Remembering those who made the ultimate sacrifice: Memorial Day 2020 will not feature traditional programs, but should offer an even greater reason to remember

by Heather Homewood,
Director of Allamakee
County Veterans Services

With Memorial Day deep in our hearts, we would like to solemnly take the time to honor the men and women that died while serving our country in the U.S. military, as the holiday was intended. This Memorial Day we may not see events and programs taking place because of public safety, but do not let that stop you from taking time personally to remember those who died while serving our nation.
If you pass by the monument on the courthouse lawn, you will see the names of those from Allamakee County who where killed in action or those who died while serving. These may have been family members, old classmates, or neighbors. These people were a part of our community and gave something to their community and their country that can never be repaid.

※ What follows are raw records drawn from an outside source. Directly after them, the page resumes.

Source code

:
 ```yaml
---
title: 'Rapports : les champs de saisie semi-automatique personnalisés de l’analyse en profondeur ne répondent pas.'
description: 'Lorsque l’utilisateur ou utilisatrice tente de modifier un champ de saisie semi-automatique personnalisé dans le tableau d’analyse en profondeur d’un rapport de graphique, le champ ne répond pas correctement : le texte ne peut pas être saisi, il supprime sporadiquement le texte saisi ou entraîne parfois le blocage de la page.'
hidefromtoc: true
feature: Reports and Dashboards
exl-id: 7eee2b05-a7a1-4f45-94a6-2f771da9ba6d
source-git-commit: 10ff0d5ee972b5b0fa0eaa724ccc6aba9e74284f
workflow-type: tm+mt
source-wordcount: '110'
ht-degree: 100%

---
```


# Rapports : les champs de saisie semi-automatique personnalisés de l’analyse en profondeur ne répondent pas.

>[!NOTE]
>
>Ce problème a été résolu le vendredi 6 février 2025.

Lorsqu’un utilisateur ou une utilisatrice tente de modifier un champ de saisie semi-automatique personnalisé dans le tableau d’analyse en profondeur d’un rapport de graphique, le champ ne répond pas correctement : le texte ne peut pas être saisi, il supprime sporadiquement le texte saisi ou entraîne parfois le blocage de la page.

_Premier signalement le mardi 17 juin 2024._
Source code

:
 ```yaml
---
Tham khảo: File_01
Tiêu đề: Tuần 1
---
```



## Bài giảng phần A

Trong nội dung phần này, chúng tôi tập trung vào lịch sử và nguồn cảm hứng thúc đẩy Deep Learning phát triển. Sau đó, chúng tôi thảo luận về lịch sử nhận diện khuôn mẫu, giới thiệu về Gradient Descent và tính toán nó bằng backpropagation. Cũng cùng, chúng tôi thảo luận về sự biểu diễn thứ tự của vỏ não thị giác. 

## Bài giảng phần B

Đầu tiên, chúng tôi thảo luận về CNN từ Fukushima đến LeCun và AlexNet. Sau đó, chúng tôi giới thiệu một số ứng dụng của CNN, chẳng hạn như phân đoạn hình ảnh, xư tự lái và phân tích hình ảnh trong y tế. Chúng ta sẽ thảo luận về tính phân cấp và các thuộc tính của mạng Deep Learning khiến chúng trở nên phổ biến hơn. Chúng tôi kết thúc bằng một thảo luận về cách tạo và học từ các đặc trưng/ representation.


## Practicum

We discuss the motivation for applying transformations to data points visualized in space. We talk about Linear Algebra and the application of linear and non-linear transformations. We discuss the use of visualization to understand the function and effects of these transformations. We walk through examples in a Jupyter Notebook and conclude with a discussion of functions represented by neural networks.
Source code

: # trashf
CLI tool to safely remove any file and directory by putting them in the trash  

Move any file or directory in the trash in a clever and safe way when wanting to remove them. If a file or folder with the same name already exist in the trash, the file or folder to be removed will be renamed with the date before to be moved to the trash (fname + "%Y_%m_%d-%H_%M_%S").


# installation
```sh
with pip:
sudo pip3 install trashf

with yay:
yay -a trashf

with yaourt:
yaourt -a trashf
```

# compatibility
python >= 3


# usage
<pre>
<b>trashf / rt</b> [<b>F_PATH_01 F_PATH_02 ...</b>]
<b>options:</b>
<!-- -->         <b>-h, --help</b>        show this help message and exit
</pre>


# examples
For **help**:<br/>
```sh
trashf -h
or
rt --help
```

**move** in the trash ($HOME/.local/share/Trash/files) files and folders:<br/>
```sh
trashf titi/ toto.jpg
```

The greatest gift we can attempt to give back to these individuals, is to teach our children of their sacrifice and what it means for our freedoms today. Taking time to visit a local cemetery and seeing those local veterans’ graves marked with a flag can be a history lesson for children not in school at this time.
Not all of these veterans were killed in action, but they all have a very interesting story. It can be a great home research paper for a student to browse Allamakee County’s genealogy site and write a paper on one of our county’s many veterans. There is a lot of information on those killed in action, or for finding out how many World War II nurses we had in the county, or an abundance of other local heroes and heroines who served. That genealogy website can be found at: http://iagenweb.org/allamakee/war_index.htm.

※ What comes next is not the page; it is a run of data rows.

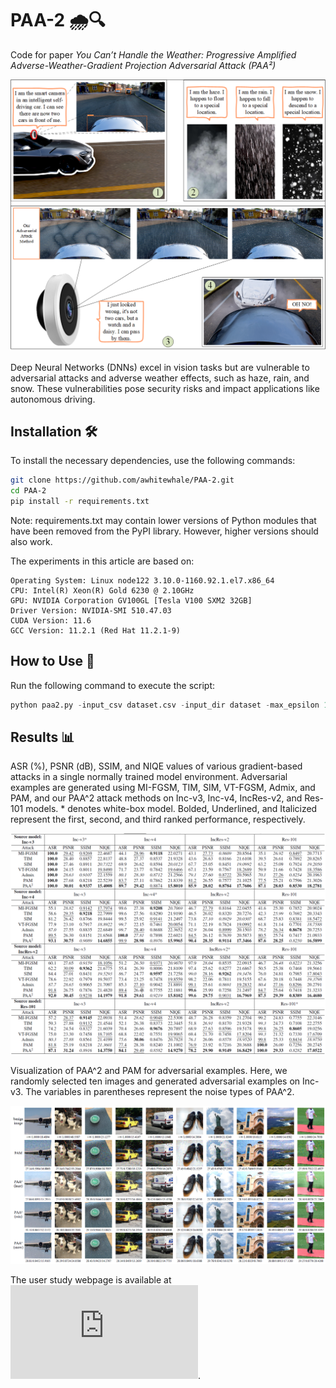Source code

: # PAA-2 🌧️🔍
Code for paper *You Can’t Handle the Weather: Progressive Amplified Adverse-Weather-Gradient Projection Adversarial Attack (PAA²)*

![DNNs excel in vision tasks but are vulnerable to adversarial attacks and adverse weather effects, like haze, rain, and snow, posing security risks and impacting applications such as autonomous driving.](third_party/fig1.png)

Deep Neural Networks (DNNs) excel in vision tasks but are vulnerable to adversarial attacks and adverse weather effects, such as haze, rain, and snow. These vulnerabilities pose security risks and impact applications like autonomous driving.

## Installation 🛠️

To install the necessary dependencies, use the following commands:

```bash
git clone https://github.com/awhitewhale/PAA-2.git
cd PAA-2
pip install -r requirements.txt
```
Note: requirements.txt may contain lower versions of Python modules that have been removed from the PyPI library. However, higher versions should also work.

The experiments in this article are based on:

    Operating System: Linux node122 3.10.0-1160.92.1.el7.x86_64
    CPU: Intel(R) Xeon(R) Gold 6230 @ 2.10GHz
    GPU: NVIDIA Corporation GV100GL [Tesla V100 SXM2 32GB]
    Driver Version: NVIDIA-SMI 510.47.03
    CUDA Version: 11.6
    GCC Version: 11.2.1 (Red Hat 11.2.1-9)

## How to Use 📝
Run the following command to execute the script:
```python
python paa2.py -input_csv dataset.csv -input_dir dataset -max_epsilon 16.0 -num_iter_set 10 -batch_size 100 -momentum 1.0 -amplification 10.0 -prob 0.7
```

## Results 📊

ASR (%), PSNR (dB), SSIM, and NIQE values of various gradient-based attacks in a single normally trained model environment. Adversarial examples
are generated using MI-FGSM, TIM, SIM, VT-FGSM, Admix, and PAM, and our PAA^2 attack methods on Inc-v3, Inc-v4, IncRes-v2,
and Res-101 models. * denotes white-box model. Bolded, Underlined, and Italicized represent the first, second, and third ranked performance, respectively.


![](third_party/fig2.png)

Visualization of PAA^2 and PAM for adversarial examples. Here, we randomly selected ten images and generated adversarial examples on Inc-v3. The
variables in parentheses represent the noise types of PAA^2.

![](third_party/fig3.png)

The user study webpage is available at ![User Study](https://github.com/awhitewhale/PAA-2/blob/main/html/userstudy.html).
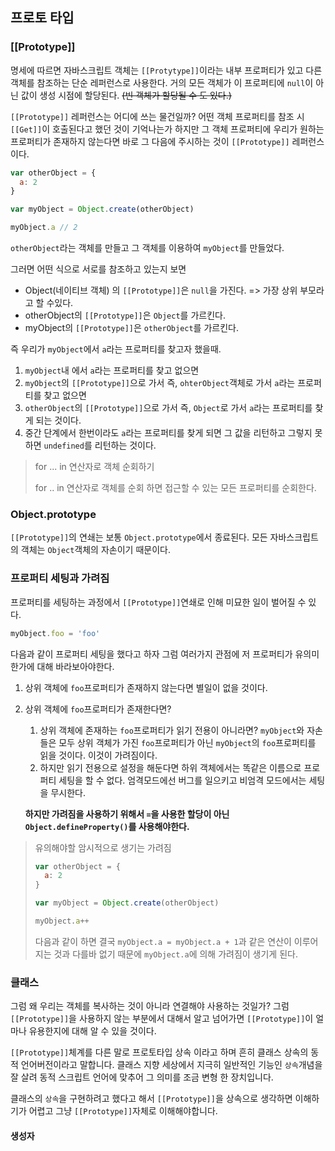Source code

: ## 프로토 타입

### [[Prototype]]

명세에 따르면 자바스크립트 객체는 `[[Protytype]]`이라는 내부 프로퍼티가 있고 다른 객체를 참조하는 단순 레퍼런스로 사용한다. 거의 모든 객체가 이 프로퍼티에 `null`이 아닌 값이 생성 시점에 할당된다. ~~(빈 객체가 할당될 수 도 있다.)~~

`[[Prototype]]` 레퍼런스는 어디에 쓰는 물건일까? 어떤 객체 프로퍼티를 참조 시 `[[Get]]`이 호출된다고 했던 것이 기억나는가 하지만 그 객체 프로퍼티에 우리가 원하는 프로퍼티가 존재하지 않는다면 바로 그 다음에 주시하는 것이 `[[Prototype]]` 레퍼런스 이다. 

```js
var otherObject = {
  a: 2
}

var myObject = Object.create(otherObject)

myObject.a // 2
```

`otherObject`라는 객체를 만들고 그 객체를 이용하여 `myObject`를 만들었다. 

그러면 어떤 식으로 서로를 참조하고 있는지 보면

- Object(네이티브 객체) 의 `[[Prototype]]`은 `null`을 가진다. => 가장 상위 부모라고 할 수있다.
- otherObject의 `[[Prototype]]`은 `Object`를 가르킨다. 
- myObject의 `[[Prototype]]`은 `otherObject`를 가르킨다.

즉 우리가  `myObject`에서 `a`라는 프로퍼티를 찾고자 했을때.

1. `myObject`내 에서 `a`라는 프로퍼티를 찾고 없으면
2. `myObject`의 `[[Prototype]]`으로 가서 즉, `ohterObject`객체로 가서 `a`라는 프로퍼티를 찾고 없으면
3. `otherObject`의 `[[Prototype]]`으로 가서 즉, `Object`로 가서 `a`라는 프로퍼티를 찾게 되는 것이다.
4. 중간 단계에서 한번이라도 `a`라는 프로퍼티를 찾게 되면 그 값을 리턴하고 그렇지 못하면 `undefined`를 리턴하는 것이다.

> for ... in 연산자로 객체 순회하기
>
> for .. in 연산자로 객체를 순회 하면 접근할 수 있는 모든 프로퍼티를 순회한다.

### Object.prototype

`[[Prototype]]`의 연쇄는 보통 `Object.prototype`에서 종료된다. 모든 자바스크립트의 객체는 `Object`객체의 자손이기 때문이다.

### 프로퍼티 세팅과 가려짐

프로퍼티를 세팅하는 과정에서 `[[Prototype]]`연쇄로 인해 미묘한 일이 벌어질 수 있다.

```js
myObject.foo = 'foo'
```

 다음과 같이 프로퍼티 세팅을 했다고 하자 그럼 여러가지 관점에 저 프로퍼티가 유의미한가에 대해 바라보아야한다.

1. 상위 객체에 `foo`프로퍼티가 존재하지 않는다면 별일이 없을 것이다.

2. 상위 객체에 `foo`프로퍼티가 존재한다면?

   1. 상위 객체에 존재하는 `foo`프로퍼티가 읽기 전용이 아니라면? `myObject`와 자손들은 모두 상위 객체가 가진 `foo`프로퍼티가 아닌 `myObject`의 `foo`프로퍼티를 읽을 것이다. 이것이 가려짐이다.
   2. 하지만 읽기 전용으로 설정을 해둔다면 하위 객체에서는 똑같은 이름으로 프로퍼티 세팅을 할 수 없다. 엄격모드에선 버그를 일으키고 비엄격 모드에서는 세팅을 무시한다.

   **하지만 가려짐을 사용하기 위해서 `=`을 사용한 할당이 아닌 `Object.defineProperty()`를 사용해야한다.** 

> 유의해야할 암시적으로 생기는 가려짐
>
> ```js
> var otherObject = {
>   a: 2
> }
> 
> var myObject = Object.create(otherObject)
> 
> myObject.a++
> ```
>
> 다음과 같이 하면 결국 `myObject.a = myObject.a + 1`과 같은 연산이 이루어지는 것과 다를바 없기 때문에 `myObject.a`에 의해 가려짐이 생기게 된다.

### 클래스 

그럼 왜 우리는 객체를 복사하는 것이 아니라 연결해야 사용하는 것일가? 그럼 `[[Prototype]]`을 사용하지 않는 부분에서 대해서 알고 넘어가면 `[[Prototype]]`이 얼마나 유용한지에 대해 알 수 있을 것이다.

`[[Prototype]]`체계를 다른 말로 프로토타입 상속 이라고 하며 흔히 클래스 상속의 동적 언어버전이라고 말합니다. 클래스 지향 세상에서 지극히 일반적인 기능인 `상속`개념을 잘 살려 동적 스크립트 언어에 맞추어 그 의미를 조금 변형 한 장치입니다.

클래스의 `상속`을 구현하려고 했다고 해서 `[[Prototype]]`을 상속으로 생각하면 이해하기가 어렵고 그냥 `[[Prototype]]`자체로 이해해야합니다.

#### 생성자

This year marks 155 years since the Civil War ended in 1865. Although there are more than 20 different towns that claim to be the birthplace of Memorial Day, or what was known as Decoration Day, President Lyndon Johnson declared Waterloo, NY as the official birthplace of Memorial Day as Waterloo had held its celebration in 1866. Memorial Day was not officially recognized nationwide until it became a federal holiday in 1971.
May 5, 1868, General John A. Logan, who was Commander of the Grand Army of the Republic, called for a Nationwide remembrance. His Memorial Day Order is still echoed in our local program each year.
Sometimes the true meaning of Memorial Day is lost in the picnics, camping and parades, but this year in particular I urge you to remember the sacrifices made, to remember the freedoms we have, and to think about standing behind our own country and building back up our communities and our own economies to ensure a stronger country and future for its generations to come. If this pandemic has taught us anything, hopefully it has taught us to support each other, even though we are kept apart.
I would like to take this time to thank those who are still heroes in their communities’ eyes and who continue to work hard every day to protect and provide for us all. Thank you to the medical professionals, law enforcement, farmers, truck drivers and transportation operators, grocery and gas station employees, food production workers and many more who work tirelessly as everyday heroes.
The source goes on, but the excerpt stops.